研究課題/領域番号 |
24520913
|
研究機関 | 広島大学 |
研究代表者 |
関 恒樹 広島大学, 国際協力研究科, 准教授 (30346530)
|
キーワード | 文化人類学 / 社会政策 / 統治性 / 都市貧困 / フィリピン |
研究概要 |
平成25年度はフィリピン、マニラにおける現地調査と国内外における学会、国際会議での調査結果報告、そして論文投稿を行った。フィリピンでの現地調査は9月の2週間ほど、2月の2週間ほどで、前年度に引き続き、マニラ首都圏マリキナ市の都市貧困層地区で行った。条件付現金給付政策の実施過程を住民の生活世界、コミュニティに密着して観察するとともに、受益者住民の生活様式の変化、条件付現金給付政策への意見、そしてスラム共同体内やそれを超えた市民社会などをも包含する社会空間において、いかなる新たな社会階層関係のポリティクスが生成されつつあるのか、といった諸点に関して、インタビュー調査を中心に民族誌的資料の収集に努めた。

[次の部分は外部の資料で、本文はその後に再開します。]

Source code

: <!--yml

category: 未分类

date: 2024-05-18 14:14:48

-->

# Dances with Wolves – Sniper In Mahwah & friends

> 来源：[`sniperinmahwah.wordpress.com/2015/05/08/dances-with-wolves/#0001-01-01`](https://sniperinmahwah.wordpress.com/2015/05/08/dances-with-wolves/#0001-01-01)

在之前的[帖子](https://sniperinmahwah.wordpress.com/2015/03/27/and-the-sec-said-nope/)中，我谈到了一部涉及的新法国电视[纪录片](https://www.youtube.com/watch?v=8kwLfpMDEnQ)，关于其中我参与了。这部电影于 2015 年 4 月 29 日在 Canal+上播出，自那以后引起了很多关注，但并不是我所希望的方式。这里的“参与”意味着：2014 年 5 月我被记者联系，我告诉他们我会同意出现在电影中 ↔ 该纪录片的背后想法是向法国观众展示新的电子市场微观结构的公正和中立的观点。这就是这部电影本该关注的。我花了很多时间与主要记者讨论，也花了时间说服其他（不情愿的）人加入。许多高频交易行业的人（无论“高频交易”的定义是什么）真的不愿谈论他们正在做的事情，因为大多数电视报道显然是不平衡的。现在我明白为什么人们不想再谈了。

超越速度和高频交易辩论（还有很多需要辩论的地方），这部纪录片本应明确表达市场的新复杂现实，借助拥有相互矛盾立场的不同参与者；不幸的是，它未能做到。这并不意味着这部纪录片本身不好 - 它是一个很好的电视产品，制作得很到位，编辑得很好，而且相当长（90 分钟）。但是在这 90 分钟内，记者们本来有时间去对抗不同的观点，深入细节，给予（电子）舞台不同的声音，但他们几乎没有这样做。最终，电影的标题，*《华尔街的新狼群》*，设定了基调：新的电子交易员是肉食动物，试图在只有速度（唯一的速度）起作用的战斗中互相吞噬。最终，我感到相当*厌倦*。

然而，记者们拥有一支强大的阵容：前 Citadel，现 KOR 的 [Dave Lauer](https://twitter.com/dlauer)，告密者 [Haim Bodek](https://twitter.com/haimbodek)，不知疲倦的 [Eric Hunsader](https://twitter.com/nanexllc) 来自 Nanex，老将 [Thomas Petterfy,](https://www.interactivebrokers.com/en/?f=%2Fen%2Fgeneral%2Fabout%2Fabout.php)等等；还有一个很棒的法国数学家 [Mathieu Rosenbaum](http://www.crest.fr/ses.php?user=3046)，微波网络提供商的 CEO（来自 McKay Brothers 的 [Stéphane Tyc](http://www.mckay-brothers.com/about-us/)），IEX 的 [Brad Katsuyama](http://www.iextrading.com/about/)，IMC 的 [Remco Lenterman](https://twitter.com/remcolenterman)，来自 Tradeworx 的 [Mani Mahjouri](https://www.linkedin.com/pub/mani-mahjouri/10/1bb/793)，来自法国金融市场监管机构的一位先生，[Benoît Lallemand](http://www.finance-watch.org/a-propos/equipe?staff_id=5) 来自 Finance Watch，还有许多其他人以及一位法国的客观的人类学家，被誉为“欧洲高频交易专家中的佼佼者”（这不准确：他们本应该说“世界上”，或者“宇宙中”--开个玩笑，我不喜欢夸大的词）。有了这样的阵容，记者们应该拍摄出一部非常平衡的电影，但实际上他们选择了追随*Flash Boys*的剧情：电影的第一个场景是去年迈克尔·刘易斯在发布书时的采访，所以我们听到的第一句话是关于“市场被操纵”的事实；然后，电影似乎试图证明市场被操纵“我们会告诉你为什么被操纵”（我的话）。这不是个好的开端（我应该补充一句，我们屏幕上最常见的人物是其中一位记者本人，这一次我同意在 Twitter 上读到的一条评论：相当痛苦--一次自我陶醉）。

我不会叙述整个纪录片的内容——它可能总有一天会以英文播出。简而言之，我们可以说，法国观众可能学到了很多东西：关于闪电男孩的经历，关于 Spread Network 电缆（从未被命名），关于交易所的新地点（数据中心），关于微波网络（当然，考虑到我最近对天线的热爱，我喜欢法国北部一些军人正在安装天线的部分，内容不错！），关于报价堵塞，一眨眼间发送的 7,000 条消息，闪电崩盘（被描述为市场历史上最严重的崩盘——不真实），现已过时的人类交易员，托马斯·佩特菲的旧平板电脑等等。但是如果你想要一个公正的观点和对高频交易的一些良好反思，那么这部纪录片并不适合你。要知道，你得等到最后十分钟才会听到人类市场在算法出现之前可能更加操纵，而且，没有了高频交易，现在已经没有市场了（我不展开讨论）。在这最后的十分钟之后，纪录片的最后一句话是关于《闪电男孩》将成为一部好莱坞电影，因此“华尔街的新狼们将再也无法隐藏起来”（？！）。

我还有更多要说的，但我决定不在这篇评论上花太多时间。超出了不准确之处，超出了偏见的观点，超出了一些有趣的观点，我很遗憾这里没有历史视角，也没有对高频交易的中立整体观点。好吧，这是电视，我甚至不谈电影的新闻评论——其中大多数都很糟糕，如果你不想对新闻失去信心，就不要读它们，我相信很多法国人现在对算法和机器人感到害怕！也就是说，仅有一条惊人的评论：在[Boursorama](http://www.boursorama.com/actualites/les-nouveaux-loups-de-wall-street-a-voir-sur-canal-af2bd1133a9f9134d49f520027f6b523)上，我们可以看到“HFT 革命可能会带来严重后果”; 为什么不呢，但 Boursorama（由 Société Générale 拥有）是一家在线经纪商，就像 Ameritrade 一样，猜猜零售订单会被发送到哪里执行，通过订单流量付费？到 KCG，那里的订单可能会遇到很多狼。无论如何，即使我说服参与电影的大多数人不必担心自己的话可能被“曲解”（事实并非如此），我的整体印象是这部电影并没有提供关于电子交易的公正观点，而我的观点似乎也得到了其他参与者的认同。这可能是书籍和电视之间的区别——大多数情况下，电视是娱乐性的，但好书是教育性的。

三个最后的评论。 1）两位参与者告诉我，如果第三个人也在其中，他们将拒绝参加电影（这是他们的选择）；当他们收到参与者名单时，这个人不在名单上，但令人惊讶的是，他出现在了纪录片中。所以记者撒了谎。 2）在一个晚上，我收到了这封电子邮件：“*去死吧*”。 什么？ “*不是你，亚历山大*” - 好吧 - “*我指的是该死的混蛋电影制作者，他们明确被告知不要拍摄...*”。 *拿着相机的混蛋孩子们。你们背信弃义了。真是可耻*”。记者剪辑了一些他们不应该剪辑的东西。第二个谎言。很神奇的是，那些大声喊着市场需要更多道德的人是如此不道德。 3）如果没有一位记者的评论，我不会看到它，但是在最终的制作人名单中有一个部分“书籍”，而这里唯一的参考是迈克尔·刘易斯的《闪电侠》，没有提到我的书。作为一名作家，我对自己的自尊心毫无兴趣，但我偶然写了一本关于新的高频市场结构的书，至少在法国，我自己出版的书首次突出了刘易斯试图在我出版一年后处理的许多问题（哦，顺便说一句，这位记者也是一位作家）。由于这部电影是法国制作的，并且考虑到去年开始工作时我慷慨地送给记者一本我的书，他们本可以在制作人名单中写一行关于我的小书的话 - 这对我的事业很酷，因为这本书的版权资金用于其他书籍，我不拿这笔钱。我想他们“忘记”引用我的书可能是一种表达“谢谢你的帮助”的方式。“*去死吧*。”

また、受益者住民のみでなく、政策実施主体である国家特に社会福祉開発省のスタッフやソーシャルワーカーへのインタビューも試みた。さらに、大学図書館などにおいて、近年の条件付現金給付政策とその実施過程に関する新聞記事や報告書類の文献調査も行った。 これらの調査に基づき、その結果を、中間報告という形で、各学会、国際会議にて報告した。6月には慶応大学で開催された日本文化人類学会、8月にはマンチェスターにて開催された人類学民族学国際連合会議、11月にはシカゴにて開催されたアメリカ人類学会、そして2月には京都大学にて開催された国際フィリピン学会にて報告を行った。特に、2月の国際フィリピン学会にては、「フィリピンにおける『社会的なるもの』の変容-国家、市民社会、共同体の関係性に注目して」というパネルを組織し、アメリカ合衆国、オーストラリア、フィリピンから研究者をパネリストとして招聘し、パネル発表を行った。多くの聴衆を集め、有意義な議論が展開された。 なお、本年度の調査結果に基づいた英語論文を、国際学術誌に投稿し、現在査読中である。
|
現在までの達成度 (区分) |
現在までの達成度 (区分)
2: おおむね順調に進展している
理由
予定していた海外現地調査は諸般の事情で若干短縮せざるを得なかったものの、限られた期間内で十分な資料収集が可能になった。また、それに基づいて、国内学会、国際学会などの場で、研究発表を行い、有意義な意見交換をすることができた。
|
今後の研究の推進方策 |
9月に2週間ほどの補足的な海外現地調査を、フィリピン、マニラにて行う予定。また、12月に合衆国ワシントンDCにて開催されるアメリカ人類学会にて、条件付現金給付の各国比較に関するパネルが組まれ、そこにて報告を行う予定。これらに基づき、本年度中に論文をまとめ発表する。